钱之林的大脑出奇的平静,没有任何思想,我一度以为信号又中断了。
终于他叹了口气后说道:“那也许我也是吧。”
他有些许地无奈地说道:“我自小在国外的姑妈家长大,我的父亲也从来不提让我回国的想法,也从来没有表示过对我思念。也许父亲都是不善言辞的吧。”
“但那种寄人篱下的感觉,这种心情也许只有真正经历过的人才会懂,寄人篱下的日子真的难过。受了委屈只能自己扛着,那时候年纪小,想离开又没有勇气。”
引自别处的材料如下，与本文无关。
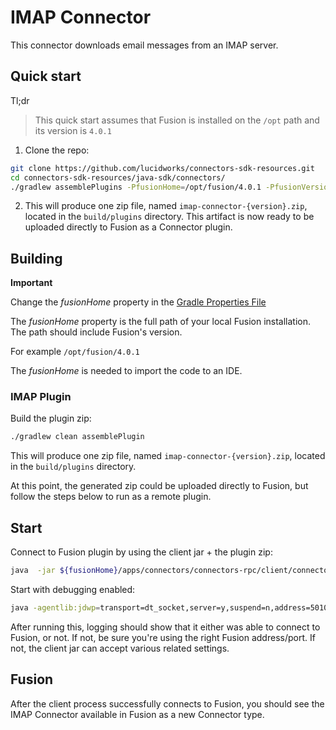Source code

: # IMAP Connector

This connector downloads email messages from an IMAP server.

## Quick start

Tl;dr

> This quick start assumes that Fusion is installed on the `/opt` path and its version is `4.0.1`

1. Clone the repo:
```bash
git clone https://github.com/lucidworks/connectors-sdk-resources.git
cd connectors-sdk-resources/java-sdk/connectors/
./gradlew assemblePlugins -PfusionHome=/opt/fusion/4.0.1 -PfusionVersion=4.0.1 

```

2. This will produce one zip file, named `imap-connector-{version}.zip`, located in the `build/plugins` directory.
This artifact is now ready to be uploaded directly to Fusion as a Connector plugin.

## Building

**Important**

Change the _fusionHome_ property in the [Gradle Properties File](../gradle.properties) 

The _fusionHome_ property is the full path of your local Fusion installation. The path should include Fusion's version.

For example `/opt/fusion/4.0.1`

The _fusionHome_ is needed to import the code to an IDE.

### IMAP Plugin

Build the plugin zip:

```bash
./gradlew clean assemblePlugin
```

This will produce one zip file, named `imap-connector-{version}.zip`, located in the `build/plugins` directory.

At this point, the generated zip could be uploaded directly to Fusion, but follow the steps below to run as a remote plugin.


## Start

Connect to Fusion plugin by using the client jar + the plugin zip:

```bash
java  -jar ${fusionHome}/apps/connectors/connectors-rpc/client/connector-plugin-client-${fusionVersion}-uberjar.jar build/plugins/imap-connector-{version}.zip
```

Start with debugging enabled:

```bash
java -agentlib:jdwp=transport=dt_socket,server=y,suspend=n,address=5010 -jar ${fusionHome}/apps/connectors/connectors-rpc/client/connector-plugin-client-${fusionVersion}-uberjar.jar build/plugins/imap-connector-{version}.zip
```

After running this, logging should show that it either was able to connect to Fusion, or not. If not, be sure you're using the right Fusion address/port. If not, the client jar can accept various related settings.

## Fusion
After the client process successfully connects to Fusion, you should see the IMAP Connector available in Fusion as a new Connector type.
“从大学时期开始,我就多次提出要回国内去,都被父亲无情严厉地拒绝了!”
“直到我在‘脸书’上认识了廖婉婷,那时她还是国内某知名旅行团的导游。”
“正是由于我对中国的好奇,再加上她很热情地像我介绍了很多国内的旅游景点。我想回到国内的心情就更加的强烈了。”
“但,让我决定回国的,是她给我寄了一样东西!”
此时我感觉到他的神经开始绷得紧紧的,他的周围,我的周围如此安静,只听得到心跳发出“咚咚咚”的响声,让我有种莫名地紧张感,他深吸呼,调整了一下心态。
接着开始用脑集中思考起来,好像是在回忆什么,又好似是极其痛苦。
他在做这一段长长的叙述的时候,我只可以在脑中“感应”的到,而非语言之间的沟通交流,人与人之间用语言交流的魅力就是在于,你可以用多个感官去参与。
可以“听”、可以“看”、可以通过观察对方的微表情,以及肢体的语言来判断他此时的心情,以及他说的话的真伪,和感情的起伏等等。
但现在,我只能努力地摒弃掉我的“思考”和“意识”,才能去真切地感受到他的情绪起伏,才能体会他此时的心境如何。
就在等待的间隙,胖子翻了个身掉在了地上!
随着他闷哼一声,我的思绪也被拉了回来。
奇怪?最近几次与钱之林的联系,总是会很容易受到干扰而断开。
在我想重新联系他时,发现已经过去两个小时之久了,精神已消耗了太多。只好暂时先停下此次的联络。
我洗漱完毕后,去到了餐厅处用早餐。这才发现来到这里的几天,都没有好好地吃过一次早餐。
早上的餐厅跟中午晚上之时不同,供应的时间短,大多数人还是会为了身体的健康,而起个大早来到这里食用早餐。
午餐或晚餐时供应时间相对较长,由于工作性质的不同,有的人需要忙于工作,所以饭点就会赶不到一块去。
所以最大不同的一点就是,你可以在这里遇到很多你不曾谋面的人,也可以见到很多平时因忙碌于工作当中,而见不着面的人。
比如,大卫的助理露西,研研,廖婉婷。以及其他科室的我不相识的人。
还有,罗茜!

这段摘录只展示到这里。